How many ways can I arrange four girls and five boys in a line such that three or more boys are never together? 
How many ways can I arrange four girls and five boys in a line such that three or more boys are never together?

I was thinking of removing the permutations with three or more boys together from the total permutations (9!).
Here's what I've done till now: For picking three boys, we have ${5 \choose 3} \cdot 3! \cdot 7!$ (The 3! is there because the boys are distinguishable.) Now, the case of four and five boys are actually accounted for in this situation - the other six elements (2 remaining boys and 4 girls) can arrange themselves in such a way that 4 or 5 boys are together. However, the flaw in my logic persists when there is a double counting - if the names of the boys were A B C D and E, if A B and C were picked and D is to the right of C, it counts the same as B C D being picked with A to the right.
 A: If none of the five boys stand together, the pattern must be $bgbgbgbgb$, which can be assigned in $5!4!=120\cdot24=2880$ ways.
If exactly two boys stand together, start with $-bg-bg-bg-b-$, put the final $g$ in any of the $5$ open spaces, and, finally, replace one of the $4$ $b$'s with a  $bb$. All this can be done in $5\cdot4=20$ ways.

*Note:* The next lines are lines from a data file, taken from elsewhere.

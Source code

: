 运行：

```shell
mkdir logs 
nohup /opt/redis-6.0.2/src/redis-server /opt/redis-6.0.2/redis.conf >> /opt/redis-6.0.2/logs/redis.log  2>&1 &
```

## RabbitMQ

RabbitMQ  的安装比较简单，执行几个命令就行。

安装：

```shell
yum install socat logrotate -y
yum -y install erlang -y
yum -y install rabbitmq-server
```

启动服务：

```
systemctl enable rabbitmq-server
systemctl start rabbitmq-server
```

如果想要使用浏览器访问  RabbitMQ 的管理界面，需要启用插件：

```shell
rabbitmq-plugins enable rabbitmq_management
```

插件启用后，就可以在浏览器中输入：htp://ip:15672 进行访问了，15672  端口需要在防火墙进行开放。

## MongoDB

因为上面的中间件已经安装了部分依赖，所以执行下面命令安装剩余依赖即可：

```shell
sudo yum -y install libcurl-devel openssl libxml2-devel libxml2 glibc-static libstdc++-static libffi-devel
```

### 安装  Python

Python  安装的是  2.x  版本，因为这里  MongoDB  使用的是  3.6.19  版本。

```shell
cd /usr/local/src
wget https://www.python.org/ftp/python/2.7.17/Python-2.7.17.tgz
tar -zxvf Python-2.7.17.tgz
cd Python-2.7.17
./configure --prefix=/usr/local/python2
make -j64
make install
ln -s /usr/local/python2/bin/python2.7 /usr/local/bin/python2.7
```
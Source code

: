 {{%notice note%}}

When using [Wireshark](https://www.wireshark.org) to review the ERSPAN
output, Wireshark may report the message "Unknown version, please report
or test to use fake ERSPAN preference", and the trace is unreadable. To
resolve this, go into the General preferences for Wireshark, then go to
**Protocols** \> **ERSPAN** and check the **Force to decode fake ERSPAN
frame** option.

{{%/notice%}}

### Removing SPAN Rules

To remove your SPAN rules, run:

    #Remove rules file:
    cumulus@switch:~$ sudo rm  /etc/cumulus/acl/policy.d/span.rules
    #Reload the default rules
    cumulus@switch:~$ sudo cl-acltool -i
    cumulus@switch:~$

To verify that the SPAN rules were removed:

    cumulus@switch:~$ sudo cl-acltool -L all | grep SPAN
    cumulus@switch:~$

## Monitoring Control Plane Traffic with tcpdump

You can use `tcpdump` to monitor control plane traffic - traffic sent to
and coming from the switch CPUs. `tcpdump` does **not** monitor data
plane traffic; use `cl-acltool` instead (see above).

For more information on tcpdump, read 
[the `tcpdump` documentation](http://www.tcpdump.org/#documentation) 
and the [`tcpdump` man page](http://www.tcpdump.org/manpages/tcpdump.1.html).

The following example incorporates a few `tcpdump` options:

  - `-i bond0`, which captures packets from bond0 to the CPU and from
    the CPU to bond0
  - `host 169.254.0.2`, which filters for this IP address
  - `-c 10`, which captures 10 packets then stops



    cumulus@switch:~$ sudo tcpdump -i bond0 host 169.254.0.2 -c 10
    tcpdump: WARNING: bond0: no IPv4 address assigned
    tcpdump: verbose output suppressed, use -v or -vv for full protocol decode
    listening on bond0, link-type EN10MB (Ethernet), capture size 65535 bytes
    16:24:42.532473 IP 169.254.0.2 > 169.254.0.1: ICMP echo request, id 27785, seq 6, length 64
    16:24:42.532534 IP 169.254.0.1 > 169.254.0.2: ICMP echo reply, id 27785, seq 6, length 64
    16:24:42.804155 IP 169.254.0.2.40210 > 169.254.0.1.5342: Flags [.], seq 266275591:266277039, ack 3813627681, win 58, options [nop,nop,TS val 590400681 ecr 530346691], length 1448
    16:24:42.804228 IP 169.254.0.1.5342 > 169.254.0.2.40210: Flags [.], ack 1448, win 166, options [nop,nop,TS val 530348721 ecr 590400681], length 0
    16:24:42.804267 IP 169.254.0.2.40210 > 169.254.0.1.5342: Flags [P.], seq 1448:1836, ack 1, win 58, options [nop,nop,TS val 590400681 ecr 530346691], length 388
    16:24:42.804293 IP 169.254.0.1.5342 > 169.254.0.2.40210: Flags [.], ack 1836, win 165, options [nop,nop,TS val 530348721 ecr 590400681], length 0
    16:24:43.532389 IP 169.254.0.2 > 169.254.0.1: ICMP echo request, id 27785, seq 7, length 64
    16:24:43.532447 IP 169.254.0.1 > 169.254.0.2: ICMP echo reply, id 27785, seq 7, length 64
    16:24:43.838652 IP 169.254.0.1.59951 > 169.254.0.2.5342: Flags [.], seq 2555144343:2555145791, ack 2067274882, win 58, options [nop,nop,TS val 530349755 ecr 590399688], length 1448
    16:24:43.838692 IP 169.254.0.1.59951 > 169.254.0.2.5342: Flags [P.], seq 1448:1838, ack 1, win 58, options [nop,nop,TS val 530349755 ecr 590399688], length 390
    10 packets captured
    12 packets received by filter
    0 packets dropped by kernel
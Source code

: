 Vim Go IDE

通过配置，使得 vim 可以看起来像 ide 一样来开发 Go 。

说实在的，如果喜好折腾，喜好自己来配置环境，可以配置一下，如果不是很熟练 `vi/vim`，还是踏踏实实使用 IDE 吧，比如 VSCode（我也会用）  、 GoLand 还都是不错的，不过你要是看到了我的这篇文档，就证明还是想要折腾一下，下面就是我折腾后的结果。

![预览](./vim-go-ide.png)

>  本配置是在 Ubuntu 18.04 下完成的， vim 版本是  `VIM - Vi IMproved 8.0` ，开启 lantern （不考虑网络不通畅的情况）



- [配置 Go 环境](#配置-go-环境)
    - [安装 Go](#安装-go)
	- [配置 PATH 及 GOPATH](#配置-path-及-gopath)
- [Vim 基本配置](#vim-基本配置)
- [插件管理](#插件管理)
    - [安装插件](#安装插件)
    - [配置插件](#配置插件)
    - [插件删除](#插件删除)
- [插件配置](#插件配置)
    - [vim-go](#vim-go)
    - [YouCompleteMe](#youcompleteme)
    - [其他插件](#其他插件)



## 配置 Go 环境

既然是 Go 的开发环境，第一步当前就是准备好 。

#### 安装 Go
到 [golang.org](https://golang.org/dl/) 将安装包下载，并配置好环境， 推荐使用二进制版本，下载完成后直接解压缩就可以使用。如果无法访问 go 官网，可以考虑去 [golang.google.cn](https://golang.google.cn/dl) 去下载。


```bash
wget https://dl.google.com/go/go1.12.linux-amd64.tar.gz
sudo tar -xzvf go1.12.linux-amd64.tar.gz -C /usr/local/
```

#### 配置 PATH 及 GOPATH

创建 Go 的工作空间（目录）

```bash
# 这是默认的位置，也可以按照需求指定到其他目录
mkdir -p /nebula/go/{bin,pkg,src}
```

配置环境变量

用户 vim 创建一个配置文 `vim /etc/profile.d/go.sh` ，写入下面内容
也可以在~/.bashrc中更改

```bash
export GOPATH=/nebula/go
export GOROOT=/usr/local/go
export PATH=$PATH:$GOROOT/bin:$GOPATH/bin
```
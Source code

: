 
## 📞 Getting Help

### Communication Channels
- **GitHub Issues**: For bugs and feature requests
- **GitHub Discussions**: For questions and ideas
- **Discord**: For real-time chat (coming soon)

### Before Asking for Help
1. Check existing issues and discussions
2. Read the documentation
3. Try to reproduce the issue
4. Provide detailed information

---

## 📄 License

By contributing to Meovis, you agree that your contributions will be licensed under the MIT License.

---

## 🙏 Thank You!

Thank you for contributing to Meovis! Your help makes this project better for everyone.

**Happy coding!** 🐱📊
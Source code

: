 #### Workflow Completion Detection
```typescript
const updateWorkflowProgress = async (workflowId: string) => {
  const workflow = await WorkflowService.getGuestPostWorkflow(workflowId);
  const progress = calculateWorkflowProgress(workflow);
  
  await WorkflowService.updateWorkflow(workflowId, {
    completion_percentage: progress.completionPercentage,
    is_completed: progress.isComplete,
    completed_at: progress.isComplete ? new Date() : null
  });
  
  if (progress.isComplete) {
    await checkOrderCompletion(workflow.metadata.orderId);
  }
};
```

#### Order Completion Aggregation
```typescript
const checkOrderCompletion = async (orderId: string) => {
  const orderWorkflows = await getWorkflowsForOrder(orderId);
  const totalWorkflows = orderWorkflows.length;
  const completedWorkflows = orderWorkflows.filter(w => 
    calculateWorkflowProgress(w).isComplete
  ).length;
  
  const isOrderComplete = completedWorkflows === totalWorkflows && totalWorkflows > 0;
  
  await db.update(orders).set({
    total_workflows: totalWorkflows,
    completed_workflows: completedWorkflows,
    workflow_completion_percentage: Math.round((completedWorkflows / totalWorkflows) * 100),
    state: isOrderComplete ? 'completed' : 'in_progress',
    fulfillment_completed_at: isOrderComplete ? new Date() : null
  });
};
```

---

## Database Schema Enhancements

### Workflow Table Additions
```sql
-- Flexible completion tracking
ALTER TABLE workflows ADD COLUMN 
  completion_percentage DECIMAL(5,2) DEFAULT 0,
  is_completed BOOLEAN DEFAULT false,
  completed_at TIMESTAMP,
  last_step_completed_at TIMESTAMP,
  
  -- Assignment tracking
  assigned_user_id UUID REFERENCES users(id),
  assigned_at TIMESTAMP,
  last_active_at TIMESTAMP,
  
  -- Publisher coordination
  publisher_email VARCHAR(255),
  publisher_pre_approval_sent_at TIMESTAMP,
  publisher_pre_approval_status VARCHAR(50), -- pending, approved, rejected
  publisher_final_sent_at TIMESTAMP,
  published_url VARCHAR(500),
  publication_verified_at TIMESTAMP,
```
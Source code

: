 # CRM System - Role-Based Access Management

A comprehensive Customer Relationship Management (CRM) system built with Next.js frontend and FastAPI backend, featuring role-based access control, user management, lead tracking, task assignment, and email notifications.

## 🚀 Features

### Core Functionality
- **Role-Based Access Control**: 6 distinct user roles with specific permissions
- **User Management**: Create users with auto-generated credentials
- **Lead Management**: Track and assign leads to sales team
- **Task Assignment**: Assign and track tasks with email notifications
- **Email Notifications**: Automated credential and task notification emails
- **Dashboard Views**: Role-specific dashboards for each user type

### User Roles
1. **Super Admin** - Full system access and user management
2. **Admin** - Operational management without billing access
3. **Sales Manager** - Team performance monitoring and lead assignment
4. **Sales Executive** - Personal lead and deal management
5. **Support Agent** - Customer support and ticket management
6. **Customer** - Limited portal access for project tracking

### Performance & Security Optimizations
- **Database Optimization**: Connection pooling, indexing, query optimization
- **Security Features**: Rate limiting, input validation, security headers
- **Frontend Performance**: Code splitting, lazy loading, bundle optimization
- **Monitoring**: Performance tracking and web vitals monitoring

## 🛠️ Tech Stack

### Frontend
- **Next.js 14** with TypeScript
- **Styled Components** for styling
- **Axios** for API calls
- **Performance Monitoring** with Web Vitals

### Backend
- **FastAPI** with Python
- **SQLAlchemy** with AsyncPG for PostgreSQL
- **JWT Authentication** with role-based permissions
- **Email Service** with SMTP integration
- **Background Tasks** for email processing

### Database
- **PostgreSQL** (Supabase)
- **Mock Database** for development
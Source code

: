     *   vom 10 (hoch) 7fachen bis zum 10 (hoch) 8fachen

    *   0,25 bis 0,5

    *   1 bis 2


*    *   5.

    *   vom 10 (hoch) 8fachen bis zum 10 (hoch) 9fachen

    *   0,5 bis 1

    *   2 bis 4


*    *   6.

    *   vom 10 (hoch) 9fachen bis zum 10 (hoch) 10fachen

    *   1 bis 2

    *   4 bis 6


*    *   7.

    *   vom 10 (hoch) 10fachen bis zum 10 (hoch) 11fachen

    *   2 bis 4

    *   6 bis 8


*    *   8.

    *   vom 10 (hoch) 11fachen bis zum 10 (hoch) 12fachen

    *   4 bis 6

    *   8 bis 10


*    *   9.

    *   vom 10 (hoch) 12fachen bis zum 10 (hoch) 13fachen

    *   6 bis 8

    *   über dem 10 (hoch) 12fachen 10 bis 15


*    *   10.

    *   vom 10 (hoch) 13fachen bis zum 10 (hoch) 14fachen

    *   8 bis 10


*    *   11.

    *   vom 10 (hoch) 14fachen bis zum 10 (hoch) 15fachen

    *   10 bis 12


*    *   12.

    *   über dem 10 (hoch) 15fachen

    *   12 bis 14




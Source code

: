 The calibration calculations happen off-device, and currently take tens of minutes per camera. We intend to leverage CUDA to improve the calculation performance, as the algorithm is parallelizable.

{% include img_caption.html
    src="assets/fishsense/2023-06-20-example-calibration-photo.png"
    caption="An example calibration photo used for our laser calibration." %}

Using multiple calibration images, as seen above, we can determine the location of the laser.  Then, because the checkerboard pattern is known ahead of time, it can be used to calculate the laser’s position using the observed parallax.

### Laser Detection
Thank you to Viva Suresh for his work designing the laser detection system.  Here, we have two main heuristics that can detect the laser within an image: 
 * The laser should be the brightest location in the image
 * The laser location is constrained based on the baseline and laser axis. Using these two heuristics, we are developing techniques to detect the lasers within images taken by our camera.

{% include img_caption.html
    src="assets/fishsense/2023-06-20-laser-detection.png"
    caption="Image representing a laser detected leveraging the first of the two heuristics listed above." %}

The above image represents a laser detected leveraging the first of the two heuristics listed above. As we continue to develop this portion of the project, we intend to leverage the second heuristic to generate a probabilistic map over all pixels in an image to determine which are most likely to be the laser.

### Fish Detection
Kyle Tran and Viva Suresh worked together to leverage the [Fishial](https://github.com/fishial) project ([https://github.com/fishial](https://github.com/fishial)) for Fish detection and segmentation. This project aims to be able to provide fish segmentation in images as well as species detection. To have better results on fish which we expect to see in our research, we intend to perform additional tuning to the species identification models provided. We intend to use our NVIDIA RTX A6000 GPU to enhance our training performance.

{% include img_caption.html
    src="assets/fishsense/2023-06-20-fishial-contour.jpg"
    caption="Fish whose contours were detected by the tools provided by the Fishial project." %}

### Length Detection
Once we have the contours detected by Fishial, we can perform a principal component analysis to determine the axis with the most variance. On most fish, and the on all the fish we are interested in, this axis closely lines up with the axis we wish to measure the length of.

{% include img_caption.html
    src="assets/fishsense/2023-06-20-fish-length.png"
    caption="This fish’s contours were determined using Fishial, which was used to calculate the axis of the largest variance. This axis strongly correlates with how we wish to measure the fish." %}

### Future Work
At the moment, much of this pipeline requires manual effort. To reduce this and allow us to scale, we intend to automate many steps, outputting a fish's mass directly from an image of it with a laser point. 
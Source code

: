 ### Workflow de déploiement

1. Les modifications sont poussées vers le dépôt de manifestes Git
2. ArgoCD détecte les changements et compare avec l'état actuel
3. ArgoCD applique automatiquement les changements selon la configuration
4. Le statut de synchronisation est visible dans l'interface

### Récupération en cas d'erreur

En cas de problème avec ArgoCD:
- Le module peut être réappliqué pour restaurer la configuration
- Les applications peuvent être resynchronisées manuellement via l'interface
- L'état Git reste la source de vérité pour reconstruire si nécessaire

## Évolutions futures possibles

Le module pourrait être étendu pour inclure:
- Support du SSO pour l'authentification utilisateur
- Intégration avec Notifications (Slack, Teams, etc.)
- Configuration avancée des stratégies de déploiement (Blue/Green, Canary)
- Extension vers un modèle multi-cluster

Then multiply by $5!4!=2880$ ways, for a (sub)total of $57{,}600$ ways.
Finally, if two pairs of boys stand together, start with $-bg-bg-b-$, next either put both of the final $2$ $g$'s in any of the $4$ open spaces or pick two open spaces and put one $g$ in each, and then replace $2$ of the $3$ $b$'s with a $bb$.  This can be done in $(4+{4\choose2}){3\choose2}=(4+6)\cdot3=30$ ways. Then multiply by $5!4!=2880$ as before, for a (sub)total of $86{,}400$ ways.
All in all we have
$$5!4!(1+20+30)=120\cdot24\cdot51=146{,}880$$
lineups.
I don't see any way to get the answer in a substantially easier fashion. (Note, Robert Z's approach ultimately uses two subtractions, whereas mine requires three additions, including the $4+6$). In particular, the fact that the final answer is divisible by $17$ suggests it can't be gotten to in one fell swoop. If I'm wrong about this, I'd like to see a single-swoop approach.
My thanks to Robert Z for calling attention to calling attention to an error in my original answer (see the edit history for what I initially did wrong).
A: Yes, enumerating the complement is a good idea. Three  boys can be chosen in $5\cdot 4 \cdot 3$ and there are $9-2=7$ ways to arrange them together. The remaining  $6$ places can be filled in $6!$ ways. So far we have
$$A_3:=(5\cdot 4 \cdot 3)\cdot 7 \cdot 6!$$
Similarly for four  boys or five boys together we have
$$A_4:=(5\cdot 4 \cdot 3\cdot 2)\cdot 6 \cdot 5!\quad\text{and}\quad
A_5:=(5\cdot 4 \cdot 3\cdot 2\cdot 1)\cdot 5 \cdot 4!
$$
Unfortunately, for $A_3$ and $A_4$ some of the arrangements are counted more than once. If an arrangement has exactly 4 boys together then $A_3$ counts it twice. If an arrangement has exactly 5 boys together then $A_3$ counts it three times. So the complement has cardinality 
$$A_3−(A_4−2A_5)−2A_5=A_3-A_4=216000.$$
Hence the desired number of ways is
$$9!-216000=146880.$$
P.S. We assume that the four girls and the five boys are distinguishable.